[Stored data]
━━━
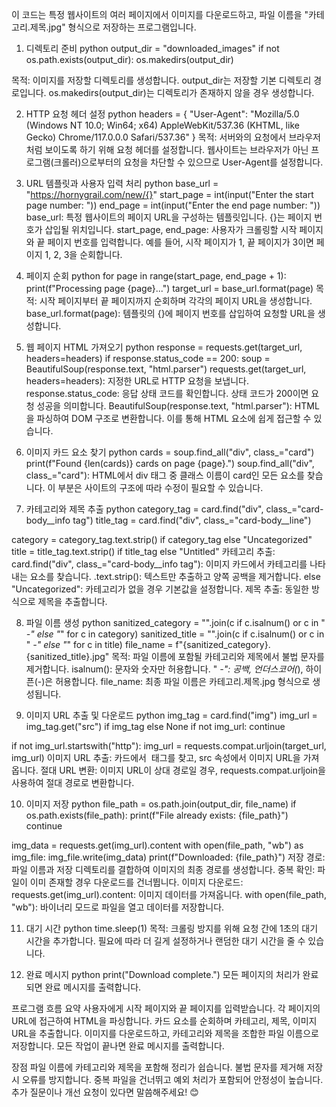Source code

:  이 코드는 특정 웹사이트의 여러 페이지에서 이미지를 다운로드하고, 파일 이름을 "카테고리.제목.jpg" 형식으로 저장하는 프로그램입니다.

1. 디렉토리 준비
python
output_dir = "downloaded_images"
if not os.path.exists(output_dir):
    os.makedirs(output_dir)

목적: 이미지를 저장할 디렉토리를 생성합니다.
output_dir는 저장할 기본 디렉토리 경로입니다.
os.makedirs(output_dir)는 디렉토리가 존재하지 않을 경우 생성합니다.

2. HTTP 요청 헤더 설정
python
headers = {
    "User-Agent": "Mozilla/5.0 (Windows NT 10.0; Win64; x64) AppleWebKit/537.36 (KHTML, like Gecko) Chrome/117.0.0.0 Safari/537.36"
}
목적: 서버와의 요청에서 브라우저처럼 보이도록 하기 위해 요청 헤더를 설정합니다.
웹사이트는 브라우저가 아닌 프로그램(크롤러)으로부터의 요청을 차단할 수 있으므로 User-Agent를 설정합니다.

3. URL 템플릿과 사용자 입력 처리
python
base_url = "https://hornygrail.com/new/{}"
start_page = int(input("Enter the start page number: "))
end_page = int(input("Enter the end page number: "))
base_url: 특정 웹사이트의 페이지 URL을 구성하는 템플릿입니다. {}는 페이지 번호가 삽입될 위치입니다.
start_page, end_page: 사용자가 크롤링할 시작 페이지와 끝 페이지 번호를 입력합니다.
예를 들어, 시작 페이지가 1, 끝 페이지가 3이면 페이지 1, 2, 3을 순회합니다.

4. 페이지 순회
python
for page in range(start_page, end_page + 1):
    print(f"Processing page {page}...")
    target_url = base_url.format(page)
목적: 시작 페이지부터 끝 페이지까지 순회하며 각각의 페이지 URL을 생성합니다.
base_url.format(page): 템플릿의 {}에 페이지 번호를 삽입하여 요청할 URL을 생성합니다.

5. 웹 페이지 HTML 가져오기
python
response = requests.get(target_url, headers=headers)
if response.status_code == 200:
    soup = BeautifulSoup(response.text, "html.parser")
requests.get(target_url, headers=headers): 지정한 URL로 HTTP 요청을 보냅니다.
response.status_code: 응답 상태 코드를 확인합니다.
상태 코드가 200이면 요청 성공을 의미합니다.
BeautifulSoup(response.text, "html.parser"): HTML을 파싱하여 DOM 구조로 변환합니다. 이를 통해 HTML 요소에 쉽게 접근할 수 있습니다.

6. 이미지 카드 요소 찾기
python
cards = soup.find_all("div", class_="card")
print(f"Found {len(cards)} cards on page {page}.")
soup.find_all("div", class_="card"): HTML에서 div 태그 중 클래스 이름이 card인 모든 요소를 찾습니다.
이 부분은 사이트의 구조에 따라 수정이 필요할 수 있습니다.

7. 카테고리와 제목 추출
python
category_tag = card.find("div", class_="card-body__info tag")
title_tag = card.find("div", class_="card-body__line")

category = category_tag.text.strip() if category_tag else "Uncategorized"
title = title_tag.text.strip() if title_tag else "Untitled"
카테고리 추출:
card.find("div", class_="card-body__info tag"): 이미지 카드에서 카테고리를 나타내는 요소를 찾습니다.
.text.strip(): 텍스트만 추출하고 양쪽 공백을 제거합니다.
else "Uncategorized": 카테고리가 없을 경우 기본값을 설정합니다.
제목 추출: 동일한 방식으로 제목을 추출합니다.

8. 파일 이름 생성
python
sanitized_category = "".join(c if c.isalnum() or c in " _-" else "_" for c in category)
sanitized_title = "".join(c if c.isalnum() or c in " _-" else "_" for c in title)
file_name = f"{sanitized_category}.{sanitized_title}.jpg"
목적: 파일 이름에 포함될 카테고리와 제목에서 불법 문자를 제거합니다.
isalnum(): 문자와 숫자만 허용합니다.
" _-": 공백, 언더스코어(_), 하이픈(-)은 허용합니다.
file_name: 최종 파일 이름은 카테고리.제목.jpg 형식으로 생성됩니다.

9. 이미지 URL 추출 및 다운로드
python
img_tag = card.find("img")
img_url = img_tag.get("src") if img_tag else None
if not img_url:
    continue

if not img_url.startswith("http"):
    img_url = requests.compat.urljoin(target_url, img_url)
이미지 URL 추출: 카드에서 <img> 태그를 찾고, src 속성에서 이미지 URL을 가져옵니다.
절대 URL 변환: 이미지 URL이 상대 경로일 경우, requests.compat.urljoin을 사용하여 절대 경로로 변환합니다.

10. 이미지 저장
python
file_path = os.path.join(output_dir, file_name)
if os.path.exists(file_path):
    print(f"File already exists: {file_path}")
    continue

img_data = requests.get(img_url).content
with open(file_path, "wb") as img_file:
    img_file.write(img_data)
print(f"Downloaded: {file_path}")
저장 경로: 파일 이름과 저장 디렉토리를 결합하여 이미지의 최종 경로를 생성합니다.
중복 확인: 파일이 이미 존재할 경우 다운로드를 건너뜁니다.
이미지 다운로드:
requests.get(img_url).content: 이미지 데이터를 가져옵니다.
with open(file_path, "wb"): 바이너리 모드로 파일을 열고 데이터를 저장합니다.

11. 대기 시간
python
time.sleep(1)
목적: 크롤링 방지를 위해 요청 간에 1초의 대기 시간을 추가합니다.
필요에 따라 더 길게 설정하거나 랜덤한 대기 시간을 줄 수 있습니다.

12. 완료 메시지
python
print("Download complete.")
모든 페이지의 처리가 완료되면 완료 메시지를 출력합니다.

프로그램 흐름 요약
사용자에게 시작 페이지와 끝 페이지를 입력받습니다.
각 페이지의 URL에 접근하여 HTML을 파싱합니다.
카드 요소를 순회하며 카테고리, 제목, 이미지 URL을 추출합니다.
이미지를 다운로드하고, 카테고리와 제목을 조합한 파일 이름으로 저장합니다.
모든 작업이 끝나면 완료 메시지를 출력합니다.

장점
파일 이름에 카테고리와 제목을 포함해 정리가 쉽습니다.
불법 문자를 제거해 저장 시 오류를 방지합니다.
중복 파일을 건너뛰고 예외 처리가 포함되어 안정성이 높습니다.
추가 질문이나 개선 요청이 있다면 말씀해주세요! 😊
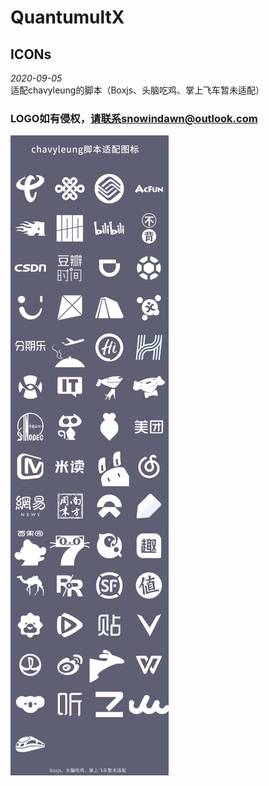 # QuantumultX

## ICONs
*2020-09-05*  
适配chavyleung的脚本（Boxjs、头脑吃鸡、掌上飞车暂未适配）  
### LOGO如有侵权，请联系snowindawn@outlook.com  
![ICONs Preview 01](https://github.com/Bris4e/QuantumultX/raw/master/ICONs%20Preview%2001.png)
━━━
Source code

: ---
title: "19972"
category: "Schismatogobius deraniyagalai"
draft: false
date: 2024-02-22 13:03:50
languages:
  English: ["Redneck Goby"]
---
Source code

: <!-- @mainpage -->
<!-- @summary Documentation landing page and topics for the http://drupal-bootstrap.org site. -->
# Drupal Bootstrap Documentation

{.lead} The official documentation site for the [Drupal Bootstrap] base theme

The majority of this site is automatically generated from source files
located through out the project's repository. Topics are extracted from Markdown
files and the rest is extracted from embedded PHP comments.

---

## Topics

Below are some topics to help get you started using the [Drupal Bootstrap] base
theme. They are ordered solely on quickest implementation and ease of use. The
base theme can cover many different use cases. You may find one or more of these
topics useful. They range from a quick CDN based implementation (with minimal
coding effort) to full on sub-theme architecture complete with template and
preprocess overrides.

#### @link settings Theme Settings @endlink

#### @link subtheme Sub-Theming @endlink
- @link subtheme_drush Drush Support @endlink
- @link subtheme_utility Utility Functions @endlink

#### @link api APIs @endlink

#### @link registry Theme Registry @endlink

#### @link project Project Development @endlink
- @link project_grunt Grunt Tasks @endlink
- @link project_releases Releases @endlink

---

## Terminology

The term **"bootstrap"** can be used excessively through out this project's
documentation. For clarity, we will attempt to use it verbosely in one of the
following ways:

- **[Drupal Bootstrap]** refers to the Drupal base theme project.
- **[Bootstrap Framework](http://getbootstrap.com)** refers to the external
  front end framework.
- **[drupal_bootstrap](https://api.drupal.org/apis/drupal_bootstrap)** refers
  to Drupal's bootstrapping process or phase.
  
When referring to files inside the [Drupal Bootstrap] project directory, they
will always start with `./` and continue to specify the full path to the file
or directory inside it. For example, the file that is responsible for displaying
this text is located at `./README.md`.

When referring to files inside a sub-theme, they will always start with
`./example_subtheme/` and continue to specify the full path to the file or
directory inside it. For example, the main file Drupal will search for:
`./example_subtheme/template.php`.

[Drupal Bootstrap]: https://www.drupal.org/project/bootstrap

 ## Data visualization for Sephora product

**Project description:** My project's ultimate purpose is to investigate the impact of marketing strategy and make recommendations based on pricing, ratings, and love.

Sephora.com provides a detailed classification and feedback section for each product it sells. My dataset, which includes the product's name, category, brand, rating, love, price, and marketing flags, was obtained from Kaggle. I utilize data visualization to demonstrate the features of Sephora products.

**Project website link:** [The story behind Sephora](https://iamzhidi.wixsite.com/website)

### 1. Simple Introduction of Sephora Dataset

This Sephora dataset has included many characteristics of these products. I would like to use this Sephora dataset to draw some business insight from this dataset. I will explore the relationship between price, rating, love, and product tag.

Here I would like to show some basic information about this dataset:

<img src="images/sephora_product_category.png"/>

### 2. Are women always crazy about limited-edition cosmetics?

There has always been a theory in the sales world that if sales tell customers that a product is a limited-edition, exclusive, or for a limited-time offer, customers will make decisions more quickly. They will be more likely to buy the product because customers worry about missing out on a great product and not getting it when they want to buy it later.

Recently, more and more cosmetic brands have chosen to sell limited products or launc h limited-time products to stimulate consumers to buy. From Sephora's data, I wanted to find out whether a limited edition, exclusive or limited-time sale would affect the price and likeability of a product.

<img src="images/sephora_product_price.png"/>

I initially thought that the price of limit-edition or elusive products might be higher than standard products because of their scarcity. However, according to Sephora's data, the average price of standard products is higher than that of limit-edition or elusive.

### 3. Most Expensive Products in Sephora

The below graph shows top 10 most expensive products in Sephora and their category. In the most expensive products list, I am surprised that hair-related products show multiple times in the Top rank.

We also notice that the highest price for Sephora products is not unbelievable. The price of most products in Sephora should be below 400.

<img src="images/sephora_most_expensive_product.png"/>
━━━
* Work instructions:
Output, from the data above, the lines from the line with "- @link project_releases Releases @endlink" to the line with "ratings, and love." exactly as they stand, both ends included and nothing else.

* Exercise response:
- @link project_releases Releases @endlink

---

## Terminology

The term **"bootstrap"** can be used excessively through out this project's
documentation. For clarity, we will attempt to use it verbosely in one of the
following ways:

- **[Drupal Bootstrap]** refers to the Drupal base theme project.
- **[Bootstrap Framework](http://getbootstrap.com)** refers to the external
  front end framework.
- **[drupal_bootstrap](https://api.drupal.org/apis/drupal_bootstrap)** refers
  to Drupal's bootstrapping process or phase.
  
When referring to files inside the [Drupal Bootstrap] project directory, they
will always start with `./` and continue to specify the full path to the file
or directory inside it. For example, the file that is responsible for displaying
this text is located at `./README.md`.

When referring to files inside a sub-theme, they will always start with
`./example_subtheme/` and continue to specify the full path to the file or
directory inside it. For example, the main file Drupal will search for:
`./example_subtheme/template.php`.

[Drupal Bootstrap]: https://www.drupal.org/project/bootstrap

 ## Data visualization for Sephora product

**Project description:** My project's ultimate purpose is to investigate the impact of marketing strategy and make recommendations based on pricing, ratings, and love.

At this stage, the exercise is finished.